We are not the first to stress the virtues of precisely measuring the problems we seek to solve. In the 1990s, after a decade of research on Venezuelan public health, OVV director Roberto Briceño-León turned his attention to violence. In one of his first articles on the subject, he presented graphs of changes in the homicide rate since the late 1970s. “Only with a thorough understanding of how much [violence] there is,” he concluded, “will it be possible for society to take the complex actions needed to try to prevent and avoid it.”

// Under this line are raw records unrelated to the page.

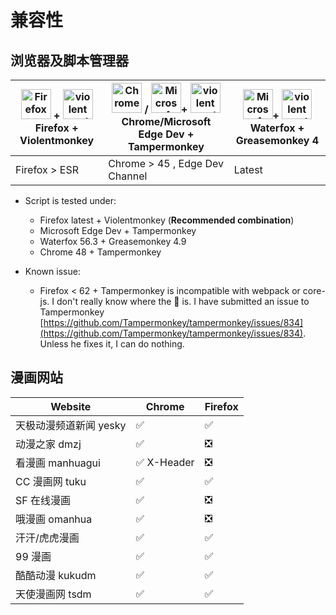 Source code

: # 兼容性

## 浏览器及脚本管理器

| [<img src="https://raw.githubusercontent.com/alrra/browser-logos/master/src/firefox/firefox_48x48.png" alt="Firefox" width="48px" height="48px" />](http://godban.github.io/browsers-support-badges/) + [<img src="https://github.com/violentmonkey.png" height="48px" alt="violentmonkey"/>](https://github.com/violentmonkey) <br>Firefox + Violentmonkey | [<img src="https://raw.githubusercontent.com/alrra/browser-logos/master/src/chrome/chrome_48x48.png" alt="Chrome" width="48px" height="48px" />](http://godban.github.io/browsers-support-badges/) / [<img src="https://edgetipscdn.microsoft.com/insider-site/images/logo-dev.f87ac296.png" alt="Microsoft Edge Dev" width="48px" height="48px" />](http://godban.github.io/browsers-support-badges/)+ [<img src="https://github.com/Tampermonkey.png" height="48px" alt="violentmonkey"/>](https://github.com/Tampermonkey) <br>Chrome/Microsoft Edge Dev + Tampermonkey | [<img src="https://upload.wikimedia.org/wikipedia/commons/4/43/Waterfox_Logo_%28redesigned_2015%29.png" alt="Microsoft Edge Dev" width="48px" height="48px" />](http://godban.github.io/browsers-support-badges/)+ [<img src="https://github.com/greasemonkey.png" height="48px" alt="violentmonkey"/>](https://github.com/Tampermonkey) <br>Waterfox + Greasemonkey 4 |
| ----------------------------------------------------------------------------------------------------------------------------------------------------------------------------------------------------------------------------------------------------------------------------------------------------------------------------------------------------------- | -------------------------------------------------------------------------------------------------------------------------------------------------------------------------------------------------------------------------------------------------------------------------------------------------------------------------------------------------------------------------------------------------------------------------------------------------------------------------------------------------------------------------------------------------------------------------- | ---------------------------------------------------------------------------------------------------------------------------------------------------------------------------------------------------------------------------------------------------------------------------------------------------------------------------------------------------------------------- |
| Firefox > ESR                                                                                                                                                                                                                                                                                                                                               | Chrome > 45 , Edge Dev Channel                                                                                                                                                                                                                                                                                                                                                                                                                                                                                                                                             | Latest                                                                                                                                                                                                                                                                                                                                                                 |

- Script is tested under:

  - Firefox latest + Violentmonkey (**Recommended combination**)
  - Microsoft Edge Dev + Tampermonkey
  - Waterfox 56.3 + Greasemonkey 4.9
  - Chrome 48 + Tampermonkey

- Known issue:
  - Firefox < 62 + Tampermonkey is incompatible with webpack or core-js. I don't really know where the :bug: is. I have submitted an issue to Tampermonkey [https://github.com/Tampermonkey/tampermonkey/issues/834](https://github.com/Tampermonkey/tampermonkey/issues/834). Unless he fixes it, I can do nothing.

## 漫画网站

| Website                | Chrome                      | Firefox                       |
| ---------------------- | --------------------------- | ----------------------------- |
| 天极动漫频道新闻 yesky | :white_check_mark:          | :white_check_mark:            |
| 动漫之家 dmzj          | :white_check_mark:          | :negative_squared_cross_mark: |
| 看漫画 manhuagui       | :white_check_mark: X-Header | :negative_squared_cross_mark: |
| CC 漫画网 tuku         | :white_check_mark:          | :white_check_mark:            |
| SF 在线漫画            | :white_check_mark:          | :negative_squared_cross_mark: |
| 哦漫画 omanhua         | :white_check_mark:          | :negative_squared_cross_mark: |
| 汗汗/虎虎漫画          | :white_check_mark:          | :white_check_mark:            |
| 99 漫画                | :white_check_mark:          | :white_check_mark:            |
| 酷酷动漫 kukudm        | :white_check_mark:          | :white_check_mark:            |
| 天使漫画网 tsdm        | :white_check_mark:          | :white_check_mark:            |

On that point, we are in complete agreement.


Technical notes

  1. The ICD codes included in the Ministry of Health violent death count are: W32, W33, W34, X85–Y09, Y10–Y34, Y35–Y36, Y89. Descriptions of each category are available here. Note that the violent death rate is conceptually distinct from the homicide rate; the former includes, for example, accidental firearm deaths (e.g., from stray bullets), while the latter does not. Thus, the numbers in this article should not be compared to homicide rates from other countries. Our violent death count does not include suicides or motor vehicle deaths.
  2. The Caracas Chronicles estimate was created simply by regressing the Ministry of Health violent death rate on the CICPC cases rate (i.e., number of cases per 100,000 population) and then taking the predicted value. We included all homicide cases, violent deaths of unknown intent cases, and police violence cases.
  3. To calculate the 95% “confidence interval,” we used the forecast standard error rather than the prediction standard error. See Section 11.3.5 here; we used what this text calls a “prediction interval.”
  4. A note about the formula that OVV uses to calculate the violent death rate. The text of the article states that OVV uses the formula: 1*(Homicide Cases) + 0.6*(Police Violence Cases) + 0.95*(Violent-Death-Unknown-Intent Cases). In fact, this was the formula that OVV intended to apply; in practice, a spreadsheet error meant that they actually used the formula 1*(Homicide Cases) + 0.95*(Police Violence Cases) + 0.6*(Violent-Death-Unknown-Intent Cases), inadvertently inverting the weights on police violence cases and violent-death-of-unknown-intent cases. In our article, we used the formula that OVV actually used (that is, with weights inverted) rather than the corrected formula. In recent years, the number of police violence cases and unknown-intent cases have been similar enough that the correction changes OVV’s estimate only slightly (making it 91.5 instead of 89.8 per 100,000).
  5. The text states that the mistaken use of Ramírez’s 2013 number accounts for most of the difference between OVV’s estimate and ours. Two other factors contribute.
    1. First, as explained in their press release, OVV modeled the homicide cases time series using an Arima(0,1,0) model and then used that model to create projections for 2014 and 2015. The software they use, SPSS, has two different commands for producing the projection; strangely, these two commands produce different output, and the one OVV used makes projections about 10% higher than the other command (in this specific case, for the year 2015). The other command (which produces the lower projection for 2015) matches the output from analogous commands in Stata.
    2. Second, recall that CICPC’s own count of violent deaths, based on their data, put the 2015 violent death rate at 73.5 per 100,000—higher than our estimate of 68.7. This suggests that, OVV’s methods aside, CICPC’s count of violent deaths is higher than that of the Ministry of Health. (This kind of discrepancy is not uncommon.)
  6. The text also notes that OVV’s violent death rate estimates follow a different trend than the CICPC data even before 2013: specifically, in 2010 and 2011. This is simply because OVV was using an older version of the CICPC data for those years (the same older version that has been published in PROVEA reports); if OVV had had access to the revised data, the trends would match for 2010 and 2011.